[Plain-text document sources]
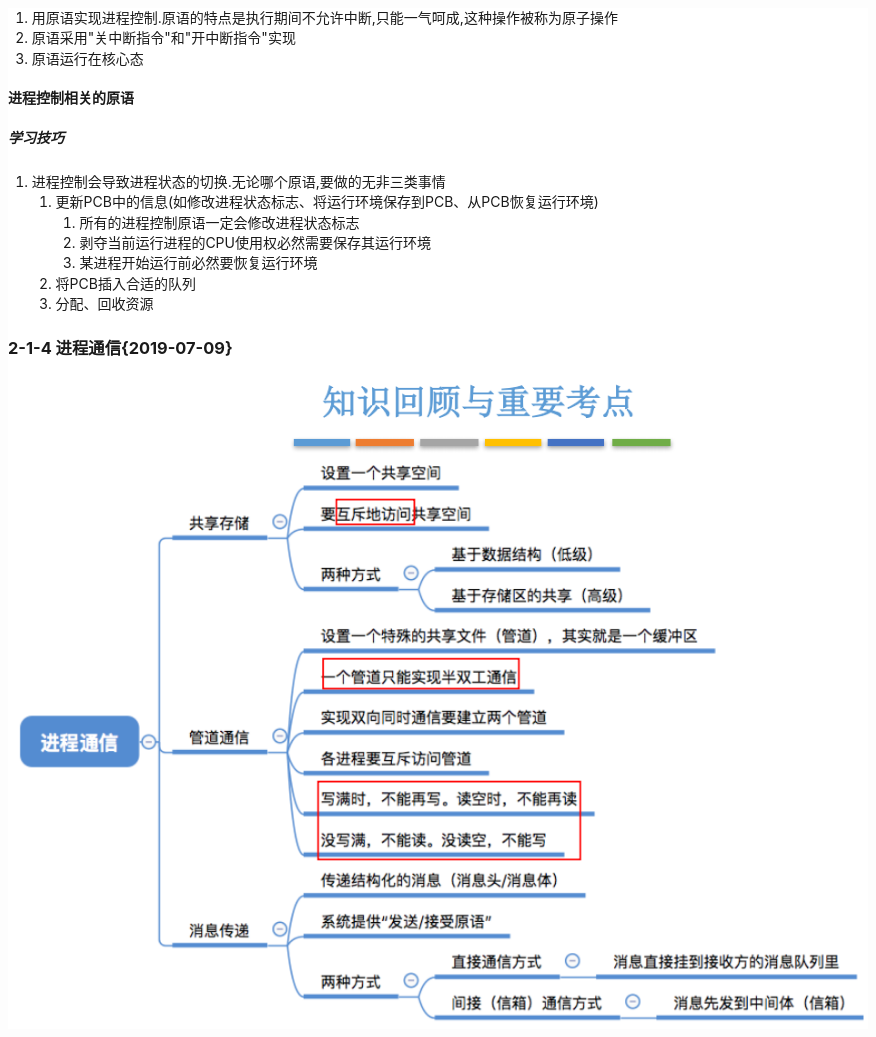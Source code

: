 1. 用原语实现进程控制.原语的特点是执行期间不允许中断,只能一气呵成,这种操作被称为原子操作
2. 原语采用"关中断指令"和"开中断指令"实现
3. 原语运行在核心态

#### 进程控制相关的原语

##### 学习技巧

1. 进程控制会导致进程状态的切换.无论哪个原语,要做的无非三类事情
   1. 更新PCB中的信息(如修改进程状态标志、将运行环境保存到PCB、从PCB恢复运行环境)
      1. 所有的进程控制原语一定会修改进程状态标志
      2. 剥夺当前运行进程的CPU使用权必然需要保存其运行环境
      3. 某进程开始运行前必然要恢复运行环境
   2. 将PCB插入合适的队列
   3. 分配、回收资源

### 2-1-4 进程通信{2019-07-09}

![2-1-4](./images/OS/2-1-4进程通信.PNG)
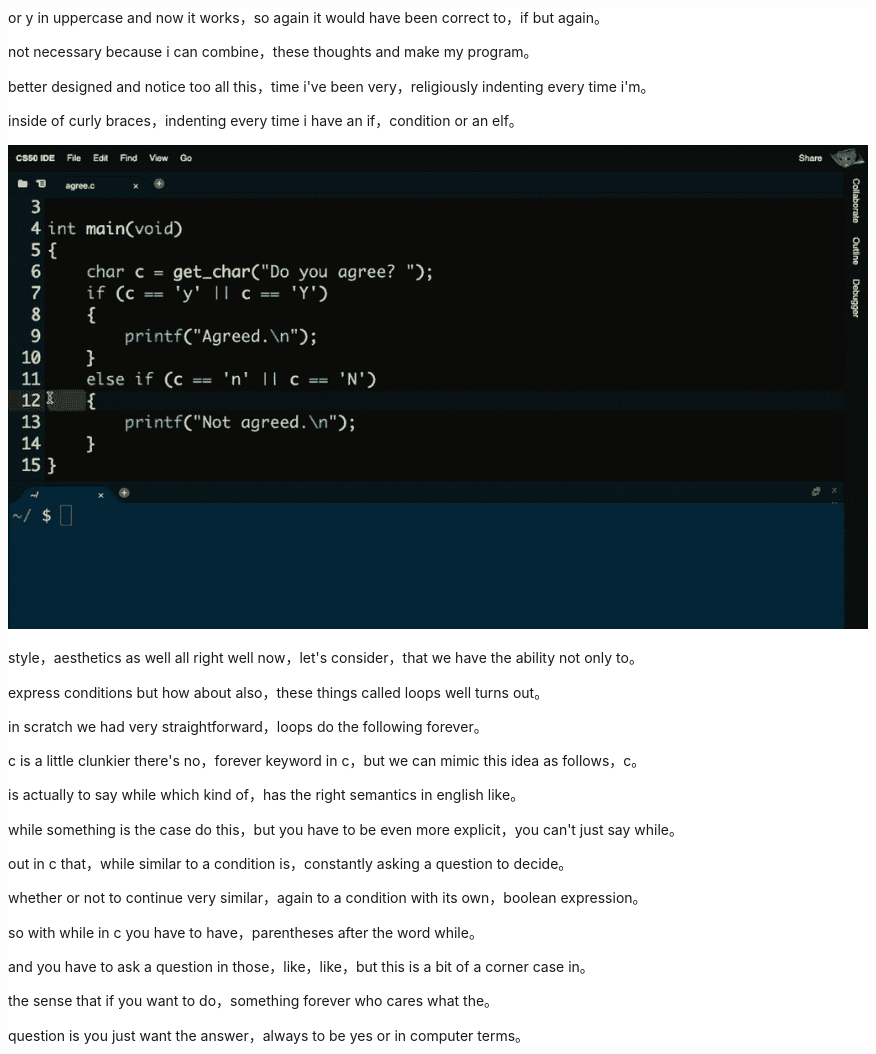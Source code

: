or y in uppercase and now it works，so again it would have been correct to，if but again。

not necessary because i can combine，these thoughts and make my program。

better designed and notice too all this，time i've been very，religiously indenting every time i'm。

inside of curly braces，indenting every time i have an if，condition or an elf。



![](img/cebeed9e0b28f665c194a66b2d3ef30a_35.png)

style，aesthetics as well all right well now，let's consider，that we have the ability not only to。

express conditions but how about also，these things called loops well turns out。

in scratch we had very straightforward，loops do the following forever。

c is a little clunkier there's no，forever keyword in c，but we can mimic this idea as follows，c。

is actually to say while which kind of，has the right semantics in english like。

while something is the case do this，but you have to be even more explicit，you can't just say while。

out in c that，while similar to a condition is，constantly asking a question to decide。

whether or not to continue very similar，again to a condition with its own，boolean expression。

so with while in c you have to have，parentheses after the word while。

and you have to ask a question in those，like，like，but this is a bit of a corner case in。

the sense that if you want to do，something forever who cares what the。

question is you just want the answer，always to be yes or in computer terms。
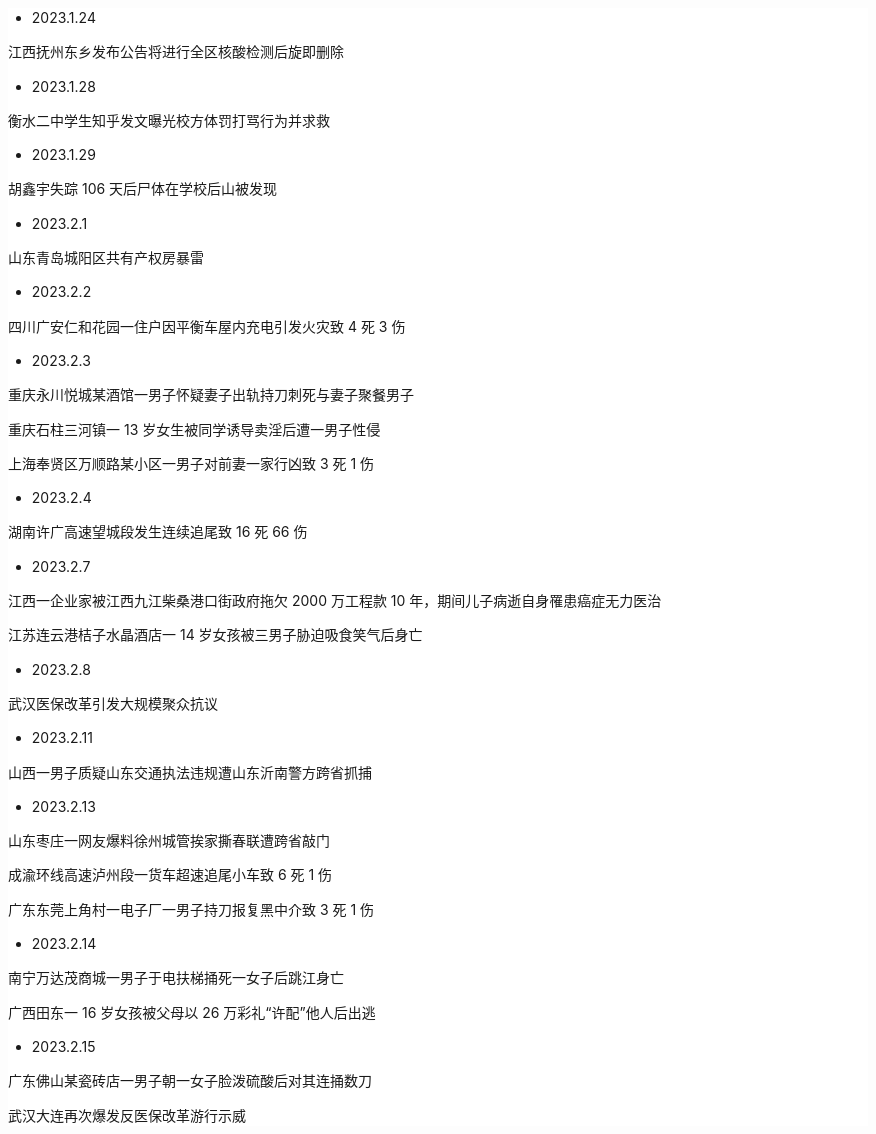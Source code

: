 - 2023.1.24

江西抚州东乡发布公告将进行全区核酸检测后旋即删除

- 2023.1.28

衡水二中学生知乎发文曝光校方体罚打骂行为并求救

- 2023.1.29

胡鑫宇失踪 106 天后尸体在学校后山被发现

- 2023.2.1

山东青岛城阳区共有产权房暴雷

- 2023.2.2

四川广安仁和花园一住户因平衡车屋内充电引发火灾致 4 死 3 伤

- 2023.2.3

重庆永川悦城某酒馆一男子怀疑妻子出轨持刀刺死与妻子聚餐男子

重庆石柱三河镇一 13 岁女生被同学诱导卖淫后遭一男子性侵

上海奉贤区万顺路某小区一男子对前妻一家行凶致 3 死 1 伤

- 2023.2.4

湖南许广高速望城段发生连续追尾致 16 死 66 伤

- 2023.2.7

江西一企业家被江西九江柴桑港口街政府拖欠 2000 万工程款 10 年，期间儿子病逝自身罹患癌症无力医治

江苏连云港桔子水晶酒店一 14 岁女孩被三男子胁迫吸食笑气后身亡

- 2023.2.8

武汉医保改革引发大规模聚众抗议

- 2023.2.11

山西一男子质疑山东交通执法违规遭山东沂南警方跨省抓捕

- 2023.2.13

山东枣庄一网友爆料徐州城管挨家撕春联遭跨省敲门

成渝环线高速泸州段一货车超速追尾小车致 6 死 1 伤

广东东莞上角村一电子厂一男子持刀报复黑中介致 3 死 1 伤

- 2023.2.14

南宁万达茂商城一男子于电扶梯捅死一女子后跳江身亡

广西田东一 16 岁女孩被父母以 26 万彩礼“许配”他人后出逃

- 2023.2.15

广东佛山某瓷砖店一男子朝一女子脸泼硫酸后对其连捅数刀

武汉大连再次爆发反医保改革游行示威
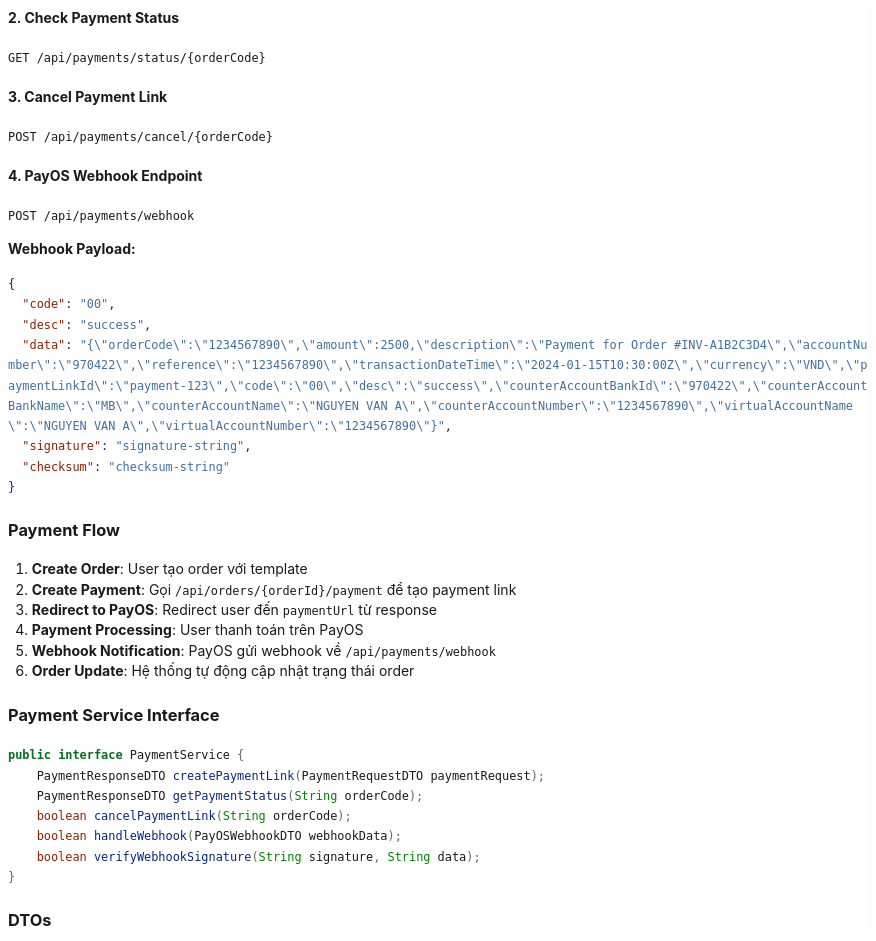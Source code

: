 #### 2. Check Payment Status
```http
GET /api/payments/status/{orderCode}
```

#### 3. Cancel Payment Link
```http
POST /api/payments/cancel/{orderCode}
```

#### 4. PayOS Webhook Endpoint
```http
POST /api/payments/webhook
```

**Webhook Payload:**
```json
{
  "code": "00",
  "desc": "success",
  "data": "{\"orderCode\":\"1234567890\",\"amount\":2500,\"description\":\"Payment for Order #INV-A1B2C3D4\",\"accountNumber\":\"970422\",\"reference\":\"1234567890\",\"transactionDateTime\":\"2024-01-15T10:30:00Z\",\"currency\":\"VND\",\"paymentLinkId\":\"payment-123\",\"code\":\"00\",\"desc\":\"success\",\"counterAccountBankId\":\"970422\",\"counterAccountBankName\":\"MB\",\"counterAccountName\":\"NGUYEN VAN A\",\"counterAccountNumber\":\"1234567890\",\"virtualAccountName\":\"NGUYEN VAN A\",\"virtualAccountNumber\":\"1234567890\"}",
  "signature": "signature-string",
  "checksum": "checksum-string"
}
```

### Payment Flow

1. **Create Order**: User tạo order với template
2. **Create Payment**: Gọi `/api/orders/{orderId}/payment` để tạo payment link
3. **Redirect to PayOS**: Redirect user đến `paymentUrl` từ response
4. **Payment Processing**: User thanh toán trên PayOS
5. **Webhook Notification**: PayOS gửi webhook về `/api/payments/webhook`
6. **Order Update**: Hệ thống tự động cập nhật trạng thái order

### Payment Service Interface

```java
public interface PaymentService {
    PaymentResponseDTO createPaymentLink(PaymentRequestDTO paymentRequest);
    PaymentResponseDTO getPaymentStatus(String orderCode);
    boolean cancelPaymentLink(String orderCode);
    boolean handleWebhook(PayOSWebhookDTO webhookData);
    boolean verifyWebhookSignature(String signature, String data);
}
```

### DTOs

YOUR ASSIGNMENT>
Reproduce these records exactly, but not the pictures.

OUTPUT BELOW>
Source code

: 1. 用原语实现进程控制.原语的特点是执行期间不允许中断,只能一气呵成,这种操作被称为原子操作
2. 原语采用"关中断指令"和"开中断指令"实现
3. 原语运行在核心态

#### 进程控制相关的原语

##### 学习技巧

1. 进程控制会导致进程状态的切换.无论哪个原语,要做的无非三类事情
   1. 更新PCB中的信息(如修改进程状态标志、将运行环境保存到PCB、从PCB恢复运行环境)
      1. 所有的进程控制原语一定会修改进程状态标志
      2. 剥夺当前运行进程的CPU使用权必然需要保存其运行环境
      3. 某进程开始运行前必然要恢复运行环境
   2. 将PCB插入合适的队列
   3. 分配、回收资源

### 2-1-4 进程通信{2019-07-09}

![2-1-4](./images/OS/2-1-4进程通信.PNG)
Source code

:or y in uppercase and now it works，so again it would have been correct to，if but again。

not necessary because i can combine，these thoughts and make my program。

better designed and notice too all this，time i've been very，religiously indenting every time i'm。

inside of curly braces，indenting every time i have an if，condition or an elf。



![](img/cebeed9e0b28f665c194a66b2d3ef30a_35.png)

style，aesthetics as well all right well now，let's consider，that we have the ability not only to。

express conditions but how about also，these things called loops well turns out。

in scratch we had very straightforward，loops do the following forever。

c is a little clunkier there's no，forever keyword in c，but we can mimic this idea as follows，c。

is actually to say while which kind of，has the right semantics in english like。

while something is the case do this，but you have to be even more explicit，you can't just say while。

out in c that，while similar to a condition is，constantly asking a question to decide。

whether or not to continue very similar，again to a condition with its own，boolean expression。

so with while in c you have to have，parentheses after the word while。

and you have to ask a question in those，like，like，but this is a bit of a corner case in。

the sense that if you want to do，something forever who cares what the。

question is you just want the answer，always to be yes or in computer terms。
Source code

: - 2023.1.24

江西抚州东乡发布公告将进行全区核酸检测后旋即删除

- 2023.1.28

衡水二中学生知乎发文曝光校方体罚打骂行为并求救

- 2023.1.29

胡鑫宇失踪 106 天后尸体在学校后山被发现

- 2023.2.1

山东青岛城阳区共有产权房暴雷

- 2023.2.2

四川广安仁和花园一住户因平衡车屋内充电引发火灾致 4 死 3 伤

- 2023.2.3

重庆永川悦城某酒馆一男子怀疑妻子出轨持刀刺死与妻子聚餐男子

重庆石柱三河镇一 13 岁女生被同学诱导卖淫后遭一男子性侵

上海奉贤区万顺路某小区一男子对前妻一家行凶致 3 死 1 伤

- 2023.2.4

湖南许广高速望城段发生连续追尾致 16 死 66 伤

- 2023.2.7

江西一企业家被江西九江柴桑港口街政府拖欠 2000 万工程款 10 年，期间儿子病逝自身罹患癌症无力医治

江苏连云港桔子水晶酒店一 14 岁女孩被三男子胁迫吸食笑气后身亡

- 2023.2.8

武汉医保改革引发大规模聚众抗议

- 2023.2.11

山西一男子质疑山东交通执法违规遭山东沂南警方跨省抓捕

- 2023.2.13

山东枣庄一网友爆料徐州城管挨家撕春联遭跨省敲门

成渝环线高速泸州段一货车超速追尾小车致 6 死 1 伤

广东东莞上角村一电子厂一男子持刀报复黑中介致 3 死 1 伤

- 2023.2.14

南宁万达茂商城一男子于电扶梯捅死一女子后跳江身亡

广西田东一 16 岁女孩被父母以 26 万彩礼“许配”他人后出逃

- 2023.2.15

广东佛山某瓷砖店一男子朝一女子脸泼硫酸后对其连捅数刀

武汉大连再次爆发反医保改革游行示威
Source code

: #### 2. Check Payment Status
```http
GET /api/payments/status/{orderCode}
```

#### 3. Cancel Payment Link
```http
POST /api/payments/cancel/{orderCode}
```

#### 4. PayOS Webhook Endpoint
```http
POST /api/payments/webhook
```

**Webhook Payload:**
```json
{
  "code": "00",
  "desc": "success",
  "data": "{\"orderCode\":\"1234567890\",\"amount\":2500,\"description\":\"Payment for Order #INV-A1B2C3D4\",\"accountNumber\":\"970422\",\"reference\":\"1234567890\",\"transactionDateTime\":\"2024-01-15T10:30:00Z\",\"currency\":\"VND\",\"paymentLinkId\":\"payment-123\",\"code\":\"00\",\"desc\":\"success\",\"counterAccountBankId\":\"970422\",\"counterAccountBankName\":\"MB\",\"counterAccountName\":\"NGUYEN VAN A\",\"counterAccountNumber\":\"1234567890\",\"virtualAccountName\":\"NGUYEN VAN A\",\"virtualAccountNumber\":\"1234567890\"}",
  "signature": "signature-string",
  "checksum": "checksum-string"
}
```

### Payment Flow

1. **Create Order**: User tạo order với template
2. **Create Payment**: Gọi `/api/orders/{orderId}/payment` để tạo payment link
3. **Redirect to PayOS**: Redirect user đến `paymentUrl` từ response
4. **Payment Processing**: User thanh toán trên PayOS
5. **Webhook Notification**: PayOS gửi webhook về `/api/payments/webhook`
6. **Order Update**: Hệ thống tự động cập nhật trạng thái order

### Payment Service Interface

```java
public interface PaymentService {
    PaymentResponseDTO createPaymentLink(PaymentRequestDTO paymentRequest);
    PaymentResponseDTO getPaymentStatus(String orderCode);
    boolean cancelPaymentLink(String orderCode);
    boolean handleWebhook(PayOSWebhookDTO webhookData);
    boolean verifyWebhookSignature(String signature, String data);
}
```

### DTOs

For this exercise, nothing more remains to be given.